I came across the poetry of Mark Pawlak because he was a student of Denise Levertov, whose work I discovered some six or seven months ago. (In such a way the threads of my life unroll themselves in entirely new directions, kinking and twisting the pattern into something different, perhaps more beautiful and more exciting). Somehow I found The Buffalo Sequence and fell into the rediscovered language of Pawlak's working-class Polish roots, of his upbringing in the Buffalo projects, that language which he found had "been educated out of [him]."
I remember some years ago reading in a fashion magazine about the teenage progeny of rock stars, how the daughter of a Texan mother and a middle-class British father sounded like neither, but had the cultured upper-class British accent of her friends and classmates, because, as the writer noted, you don't sound like your parents, you sound like your peers. It reminded me of how my own background left me more or less bilingual, but without the accent that has clung to both my parents after more than thirty years of American citizenship. (You don't have an accent, L. told me, years ago, but you don't sound American, either).
It was not until Pawlak was a college student on scholarship at MIT that he understood that his background was strictly working-class (I am reminded of a Steinbeck short story where a father does not realize that he is poor and that he should be ashamed of being poor until his young son began going to school); you don't really see yourself clearly until you have moved out of the comfort zone of your upbringing. I was in college before I could see how privileged my own upbringing had been; at my private high school I thought I had been firmly at the midpoint between students who were incredibly wealthy and students who were on financial aid.
The voice that comes out clearly in The Buffalo Sequence is the voice that Pawlak had to find again, the one that had been taken away by education. In his afterward essay he writes about the American oral tradition, the language born of your ancestors filtered by your parents, language inflected by the other language of your family's home country, which American education considers it is obliged to root out and replace with book language...'to make it' means to have unlearned American speech and to have replaced it with educated speech...To be a 'successful' American is to be without one's American language heritage.

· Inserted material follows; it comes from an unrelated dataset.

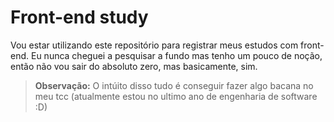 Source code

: # Front-end study

Vou estar utilizando este repositório para registrar meus estudos com front-end. Eu nunca cheguei a pesquisar a fundo mas tenho um pouco de noção, então não vou sair do absoluto zero, mas basicamente, sim.

 > **Observação:** O intúito disso tudo é conseguir fazer algo bacana no meu tcc (atualmente estou no ultimo ano de engenharia de software :D)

To that end the poet's role is to hold on to that speech [they] grew up with and to its oral heritage, if there is to be an American literature...[they] must write in the language people actually speak if [their] poetry is to have meaning to other people. It is then back to the language of his childhood Pawlak returns for his poetry, his "ballads" for the American people, his Buffalo childhood in the housing projects of that American city.
Pawlak, Mark. The Buffalo Sequence. Copper Canyon Press, 1977. pp 60-61.